Keep Her Safe(57)



I look to Noah, only to see his subtle head shake. Don’t mention the gun holster, he’s saying.

Anger begins to burn in my mother’s eyes. “Why was Jackie talking about Betsy that night?”

“I don’t know. I swear, Dina. I don’t.” Noah’s head is in his hands, as if the weight of listening to this is too much. Or maybe he’s as overwhelmed by all the new questions swirling as I am. Then he looks back up. “What about this video you mentioned earlier? You said someone was looking for it? Who?”

“Yes.” Mom turns to me, her gaze full of both fear and resignation. “The man who held a knife to my throat and threatened to take Grace if I didn’t give it to him.”





CHAPTER 23


Noah

By the time Dina has finished describing the night she woke up to find a masked man standing over her bed, holding a knife to her neck while her six-year-old daughter slept peacefully one room away, Gracie’s face has taken on a sickly pale color.

“So you didn’t have the video that he was looking for?”

She shakes her head. “But I’m pretty sure I know what it was about. A few nights before Abe died, I came into the office and he was watching something on the computer. It was a video taken in a parking lot, and there were police surrounding a guy.”

“APD?” I ask.

“I’m not sure. They were shouting at him and their guns were pointed. That’s all I saw. Abe shut it off when he realized I was there. He said it was some YouTube video, but I could tell he was lying. His face . . .” She frowns. “It was this weird mix. As if he was angry, but also ecstatic. I didn’t think any more of it, until that morning after he died and I found that newspaper clipping in the office. The one with the notes Abe made.”

“This is Abe’s handwriting?” I study the scrawl—all caps, with slanted ligature strokes, the tops of the letter T’s exaggerated.

Dina nods. “I thought it was strange, that it had happened at the same motel Abe died in, The Lucky Nine. But I still hadn’t connected it with the video. Not until the day I drove over there. I needed to see if I could, I don’t know, feel him there . . .” Her voice cracks. “I saw the flashing green neon sign. That’s when I remembered.”

“Did you check his computer for this video?”

“The police had already taken the computer when they searched the house, but I mentioned it to them. I gave them the original newspaper clipping, too. They said they’d look into it. And then that very same night, the guy showed up. He kept insisting that I give him the video, all while holding that knife to my neck.” Her fingertip skates over a tiny scar.

“He was trying to scare you to see if you had it,” I say.

“He did that, alright. I didn’t know what to tell him. I couldn’t even think up a lie. He kept threatening me, first with the knife, and then with Grace. He said he’d take her away and let”—Dina’s voice wobbles, cracks—“men do horrible things to her. I could barely get out a word, I was shaking so bad. I was scared that Grace would wake up and come in. I don’t know how long he was there. It felt like hours. He told me that the police report would say Abe was guilty of dealing drugs and nothing I told anyone would change that, but that if I said a word to anyone about his visit or about the video, he’d come back to take Grace away from me. He promised that I’d never see her alive again. That’s when I knew it all had to be connected—the video of that bust at the motel. And Abe dying.

“So, I packed through the night, stuffed everything I could fit into our car, filled the garage with trash bags of personal things we couldn’t take. Then I got Grace and drove away. Left the house for the bank to repossess it. The way I saw it, our lives in Texas were already over. The man holding a knife to my neck and threatening my daughter was making sure I knew it.”

“And this video?”

“I waited, hoping the police might uncover something on Abe’s computer.” Dina gives a weak head shake, her energy visibly draining, her eyes darting to the bottle of medication on the table. “And then, just like he promised, they released the official findings, and Abe was labeled a corrupt cop who got himself killed in a drug deal gone wrong.”

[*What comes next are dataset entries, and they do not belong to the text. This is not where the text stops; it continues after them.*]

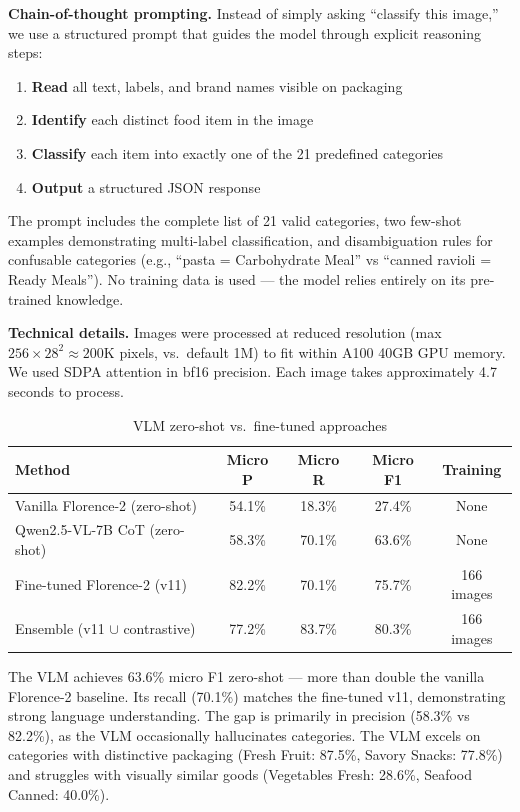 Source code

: \documentclass[11pt]{article}
\begin{document}
\textbf{Chain-of-thought prompting.} Instead of simply asking ``classify this image,'' we use a structured prompt that guides the model through explicit reasoning steps:
\begin{enumerate}[nosep,leftmargin=1.5em]
  \item \textbf{Read} all text, labels, and brand names visible on packaging
  \item \textbf{Identify} each distinct food item in the image
  \item \textbf{Classify} each item into exactly one of the 21 predefined categories
  \item \textbf{Output} a structured JSON response
\end{enumerate}
The prompt includes the complete list of 21 valid categories, two few-shot examples demonstrating multi-label classification, and disambiguation rules for confusable categories (e.g., ``pasta = Carbohydrate Meal'' vs ``canned ravioli = Ready Meals''). No training data is used --- the model relies entirely on its pre-trained knowledge.

\textbf{Technical details.} Images were processed at reduced resolution (max $256 \times 28^2 \approx 200$K pixels, vs.\ default 1M) to fit within A100 40GB GPU memory. We used SDPA attention in bf16 precision. Each image takes approximately 4.7 seconds to process.

\begin{table}[h]
\centering
\caption{VLM zero-shot vs.\ fine-tuned approaches}
\label{tab:vlm}
\begin{tabular}{lcccc}
\toprule
Method & Micro P & Micro R & Micro F1 & Training \\
\midrule
Vanilla Florence-2 (zero-shot) & 54.1\% & 18.3\% & 27.4\% & None \\
Qwen2.5-VL-7B CoT (zero-shot) & 58.3\% & 70.1\% & 63.6\% & None \\
Fine-tuned Florence-2 (v11) & 82.2\% & 70.1\% & 75.7\% & 166 images \\
Ensemble (v11 $\cup$ contrastive) & 77.2\% & 83.7\% & 80.3\% & 166 images \\
\bottomrule
\end{tabular}
\end{table}

The VLM achieves 63.6\% micro F1 zero-shot --- more than double the vanilla Florence-2 baseline. Its recall (70.1\%) matches the fine-tuned v11, demonstrating strong language understanding. The gap is primarily in precision (58.3\% vs 82.2\%), as the VLM occasionally hallucinates categories. The VLM excels on categories with distinctive packaging (Fresh Fruit: 87.5\%, Savory Snacks: 77.8\%) and struggles with visually similar goods (Vegetables Fresh: 28.6\%, Seafood Canned: 40.0\%).
\end{document}
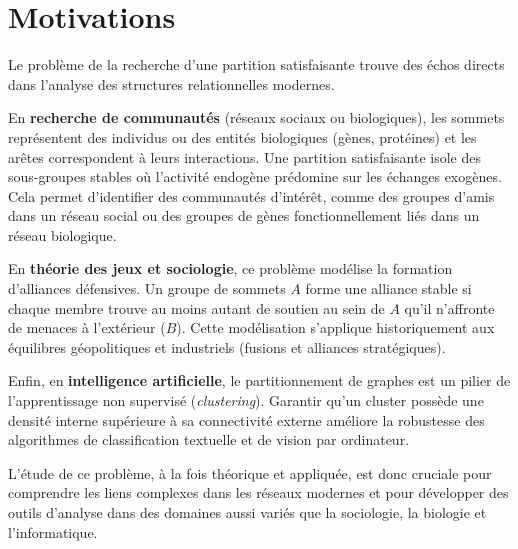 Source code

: \section{Motivations}\label{sec:motivations}
Le problème de la recherche d'une partition satisfaisante trouve des échos directs dans l'analyse des structures relationnelles modernes. 

En \textbf{recherche de communautés} (réseaux sociaux ou biologiques), les sommets représentent des individus ou des entités biologiques (gènes, protéines) et les arêtes correspondent à leurs interactions. 
Une partition satisfaisante isole des sous-groupes stables où l'activité endogène prédomine sur les échanges exogènes.
Cela permet d'identifier des communautés d'intérêt, comme des groupes d'amis dans un réseau social ou des groupes de gènes fonctionnellement liés dans un réseau biologique.

En \textbf{théorie des jeux et sociologie}, ce problème modélise la formation d'alliances défensives. 
Un groupe de sommets \(A\) forme une alliance stable si chaque membre trouve au moins autant de soutien au sein de \(A\) qu'il n'affronte de menaces à l'extérieur (\(B\)). 
Cette modélisation s'applique historiquement aux équilibres géopolitiques et industriels (fusions et alliances stratégiques).

Enfin, en \textbf{intelligence artificielle}, le partitionnement de graphes est un pilier de l'apprentissage non supervisé (\textit{clustering}). 
Garantir qu'un cluster possède une densité interne supérieure à sa connectivité externe améliore la robustesse des algorithmes de classification textuelle et de vision par ordinateur.

L'étude de ce problème, à la fois théorique et appliquée, est donc cruciale pour comprendre les liens complexes dans les réseaux modernes et pour développer des outils d'analyse dans des domaines aussi variés que la sociologie, la biologie et l'informatique.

Turns out Dina knew far more than she’d ever let on to her daughter. “Any guesses about who the guy was?”

Another head shake. “But, I got the feeling he was a cop and that he knew Abe. The way he used his name . . . you know, in that familiar way. It was odd. He seemed so confident about how the investigation was going to go. As if he had some say in it.”

The fact that the guy showed up the night after Dina went to the police with talk of this video makes me think she could be right.

“And you think the guy in your hospital room today is connected to him?”

She gulps back water, a light sheen forming over her forehead, her skin tone sickly. I don’t know how much longer we can press her for information. “I haven’t seen or heard from anyone since we left Austin. And then, all of a sudden, I open my eyes today and a man is standing over my bed. He flashed a badge. At first, I thought I was being arrested.”

“What did he look like?”

“Blond hair. No . . . brown hair? Tall?” She frowns. “I think he was tall.”